But who am I to point the finger. When I consider the habitual state of my desk or my art studio, I'm not much better, particularly when I'm working on several projects at the same time. Snowdrifts of paper tend to engulf the once neatly stacked "pending" pile. Paint pots and paintings stack up on every available surface, more and more canvasses prop against the walls. Periodically I have to stop everything and sort it ALL out and put it ALL away. But then I start work again…

My Desk...
It does make me wonder how some people seem have an innate capacity to live well-ordered lives, to be so disciplined. Maybe the secret of their success is simplicity. They aren't caught up on the tyrannical treadmill of "busyness". In my heart of hearts I know I do far too much. When I list it all, it's scary. I paint, I teach Art and English, I write and translate, I try to cook and clean our large old French farmhouse, and do the garden (but we won't talk about that at the moment). Then there's church, where my husband is on the leadership team, and until recently I was running the crèche, and producing illustrated teaching materials for the Sunday school. I'm not surprised that I’ve had less and less energy to sing, or that there seemed to be less and less time in my life for friends, for me, and truth to tell, for God.
In contrast, my current lifestyle is simple.
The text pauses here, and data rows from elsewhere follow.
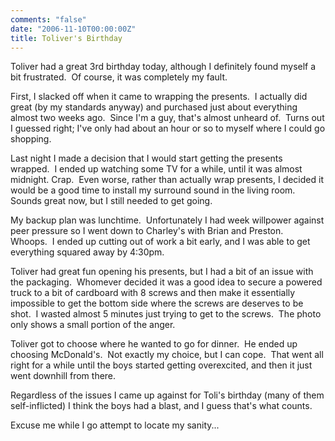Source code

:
 ```yaml
---
comments: "false"
date: "2006-11-10T00:00:00Z"
title: Toliver's Birthday
---
```

Toliver had a great 3rd birthday today, although I definitely found myself a bit frustrated.  Of course, it was completely my fault.

First, I slacked off when it came to wrapping the presents.  I actually did great (by my standards anyway) and purchased just about everything almost two weeks ago.  Since I'm a guy, that's almost unheard of.  Turns out I guessed right; I've only had about an hour or so to myself where I could go shopping.

Last night I made a decision that I would start getting the presents wrapped.  I ended up watching some TV for a while, until it was almost midnight. Crap.  Even worse, rather than actually wrap presents, I decided it would be a good time to install my surround sound in the living room.  Sounds great now, but I still needed to get going.

My backup plan was lunchtime.  Unfortunately I had week willpower against peer pressure so I went down to Charley's with Brian and Preston.  Whoops.  I ended up cutting out of work a bit early, and I was able to get everything squared away by 4:30pm.

Toliver had great fun opening his presents, but I had a bit of an issue with the packaging.  Whomever decided it was a good idea to secure a powered truck to a bit of cardboard with 8 screws and then make it essentially impossible to get the bottom side where the screws are deserves to be shot.  I wasted almost 5 minutes just trying to get to the screws.  The photo only shows a small portion of the anger.

Toliver got to choose where he wanted to go for dinner.  He ended up choosing McDonald's.  Not exactly my choice, but I can cope.  That went all right for a while until the boys started getting overexcited, and then it just went downhill from there.

Regardless of the issues I came up against for Toli's birthday (many of them self-inflicted) I think the boys had a blast, and I guess that's what counts.

Excuse me while I go attempt to locate my sanity...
I'm still confined to my downstairs bed. I have one small cupboard where I keep my clothes, a drawer under the bed for towels and linen. A small night stand, a shelf for my Bibles and notebooks, a mug full of pens and pencils, my tablet, my meds, my phone. I do my prescribed walks and exercises. I read my Bible. I pray and I sing, all wonderfully uplifting. Then I see friends, and call or write them. Finally I write poems, songs or "thoughts for day" or night, depending when inspiration arrives.
Part of me is nervous about getting back on my feet, of picking up the pieces again, as there are just too many of them... I have to make some radical choices, and stop a lot of what I have been doing before it stops me. Because, when it is my time to go, I don't want my loved ones to have to sort out the massive muddle of my life, I want to sort it out now.
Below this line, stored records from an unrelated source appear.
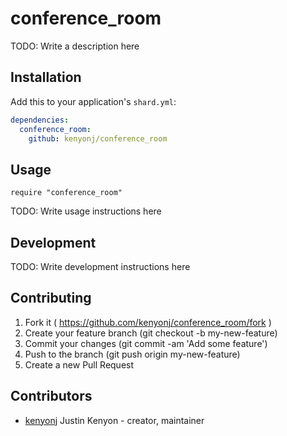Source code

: # conference_room

TODO: Write a description here

## Installation

Add this to your application's `shard.yml`:

```yaml
dependencies:
  conference_room:
    github: kenyonj/conference_room
```

## Usage

```crystal
require "conference_room"
```

TODO: Write usage instructions here

## Development

TODO: Write development instructions here

## Contributing

1. Fork it ( https://github.com/kenyonj/conference_room/fork )
2. Create your feature branch (git checkout -b my-new-feature)
3. Commit your changes (git commit -am 'Add some feature')
4. Push to the branch (git push origin my-new-feature)
5. Create a new Pull Request

## Contributors

- [kenyonj](https://github.com/kenyonj) Justin Kenyon - creator, maintainer
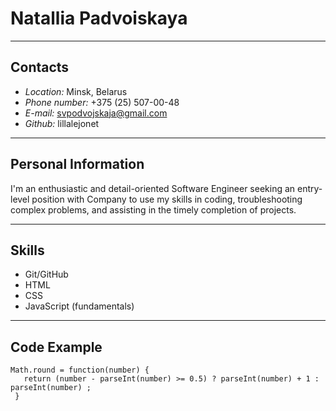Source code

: # **Natallia Padvoiskaya**
***
## Contacts
- *Location:* Minsk, Belarus
- *Phone number:* +375 (25) 507-00-48
- *E-mail:* svpodvojskaja@gmail.com
- *Github:* lillalejonet
***
## Personal Information
I'm an enthusiastic and detail-oriented Software Engineer seeking an entry-level position with Company to use my skills in coding, troubleshooting complex problems, and assisting in the timely completion of projects.
***
## Skills
- Git/GitHub
- HTML
- CSS
- JavaScript (fundamentals)
***
## Code Example
```
Math.round = function(number) {
   return (number - parseInt(number) >= 0.5) ? parseInt(number) + 1 : parseInt(number) ;
 }
 ```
Reading in the Gospel of Matthew yesterday, I was struck by the words of John the Baptist: "Even now the axe is laid to the root of the trees. Therefore every tree which does not bear good fruit is cut down and thrown into the fire." This dire warning was directed at the Pharisees and Sadducees, but it so fits with Jesus' words to His disciples in John 15 when He talks about the vine and the branches. "Every branch in me that does not bear fruit He takes away, and every branch that bears fruit He prunes, that it may bear more fruit - as the branch cannot bear fruit of itself, unless it abides in the vine, neither can you, unless you abide in Me."
So, it's time to get out the pruning shears. But it's also time to reverse my order of priorities, with regard to the list I wrote earlier. It's time for God to be restored to the first place in my life. In Matthew 16, Jesus also said to His disciples: "If anyone desires to come after Me, let him deny himself, and take up His cross and follow Me. For whoever desires to save his life will lose it, but who ever loses his life for My sake will find it."